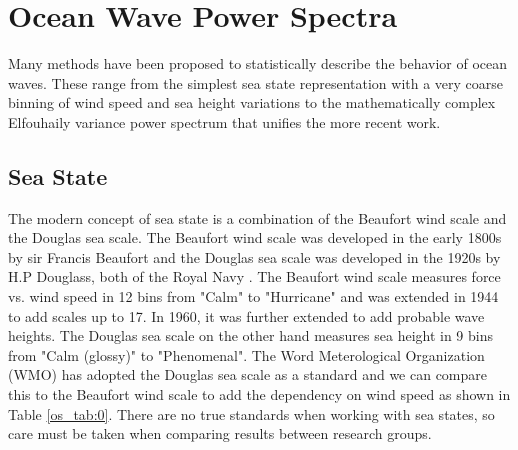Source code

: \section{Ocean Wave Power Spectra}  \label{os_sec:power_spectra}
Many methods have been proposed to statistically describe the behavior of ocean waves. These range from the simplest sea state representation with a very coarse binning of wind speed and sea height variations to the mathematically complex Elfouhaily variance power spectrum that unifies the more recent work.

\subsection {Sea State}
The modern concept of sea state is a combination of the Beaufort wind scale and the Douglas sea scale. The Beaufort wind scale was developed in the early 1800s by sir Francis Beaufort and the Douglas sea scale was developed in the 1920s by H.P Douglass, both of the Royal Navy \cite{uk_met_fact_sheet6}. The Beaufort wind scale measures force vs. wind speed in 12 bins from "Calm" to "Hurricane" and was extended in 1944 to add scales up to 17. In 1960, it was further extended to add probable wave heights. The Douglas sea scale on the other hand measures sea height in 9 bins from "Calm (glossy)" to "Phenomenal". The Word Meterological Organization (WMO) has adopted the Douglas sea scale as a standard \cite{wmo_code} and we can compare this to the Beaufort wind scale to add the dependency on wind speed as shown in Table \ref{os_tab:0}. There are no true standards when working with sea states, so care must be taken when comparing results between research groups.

■ ■ ■ ■ ■

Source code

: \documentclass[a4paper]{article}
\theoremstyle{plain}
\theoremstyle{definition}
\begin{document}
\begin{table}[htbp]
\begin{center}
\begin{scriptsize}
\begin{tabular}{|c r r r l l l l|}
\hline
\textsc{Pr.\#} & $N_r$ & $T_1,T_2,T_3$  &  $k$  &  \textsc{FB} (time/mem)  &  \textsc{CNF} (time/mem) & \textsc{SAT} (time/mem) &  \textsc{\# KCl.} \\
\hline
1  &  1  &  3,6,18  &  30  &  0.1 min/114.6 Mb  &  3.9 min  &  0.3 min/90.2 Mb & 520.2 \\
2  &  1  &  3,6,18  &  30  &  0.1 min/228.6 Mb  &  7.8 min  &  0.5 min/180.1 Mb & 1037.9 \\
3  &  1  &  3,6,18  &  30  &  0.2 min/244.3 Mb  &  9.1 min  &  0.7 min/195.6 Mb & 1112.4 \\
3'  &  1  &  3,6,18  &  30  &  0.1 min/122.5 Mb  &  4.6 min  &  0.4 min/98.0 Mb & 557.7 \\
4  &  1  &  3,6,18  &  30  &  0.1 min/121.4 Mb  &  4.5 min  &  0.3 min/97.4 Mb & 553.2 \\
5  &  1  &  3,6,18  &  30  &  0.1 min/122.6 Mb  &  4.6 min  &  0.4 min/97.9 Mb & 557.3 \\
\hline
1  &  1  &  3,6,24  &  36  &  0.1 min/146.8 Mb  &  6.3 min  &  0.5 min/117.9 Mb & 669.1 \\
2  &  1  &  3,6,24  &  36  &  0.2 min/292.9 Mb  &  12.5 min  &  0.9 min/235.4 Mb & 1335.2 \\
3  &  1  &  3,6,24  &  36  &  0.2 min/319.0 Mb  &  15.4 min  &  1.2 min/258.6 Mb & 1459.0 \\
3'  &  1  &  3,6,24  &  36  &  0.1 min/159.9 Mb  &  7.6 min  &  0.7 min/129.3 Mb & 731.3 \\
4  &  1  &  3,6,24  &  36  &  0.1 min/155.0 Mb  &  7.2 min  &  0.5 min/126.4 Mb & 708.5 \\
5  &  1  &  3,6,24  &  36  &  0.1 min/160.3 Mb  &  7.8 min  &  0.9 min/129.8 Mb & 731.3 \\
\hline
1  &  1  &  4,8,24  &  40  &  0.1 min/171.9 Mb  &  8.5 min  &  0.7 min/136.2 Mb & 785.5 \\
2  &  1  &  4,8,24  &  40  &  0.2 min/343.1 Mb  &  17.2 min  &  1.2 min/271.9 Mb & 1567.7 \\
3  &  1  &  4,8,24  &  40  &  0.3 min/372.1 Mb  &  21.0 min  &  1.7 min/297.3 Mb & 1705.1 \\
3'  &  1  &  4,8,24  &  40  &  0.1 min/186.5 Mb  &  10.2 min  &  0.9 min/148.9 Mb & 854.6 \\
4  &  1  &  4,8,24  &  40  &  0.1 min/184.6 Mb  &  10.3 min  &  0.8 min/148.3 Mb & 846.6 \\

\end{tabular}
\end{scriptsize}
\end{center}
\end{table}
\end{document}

■ ■ ■ ■ ■

* _Exercise prompt_: Each line above that includes the word "theoremstyle" is to be copied.

* _Answer section_:
\theoremstyle{plain}
\theoremstyle{definition}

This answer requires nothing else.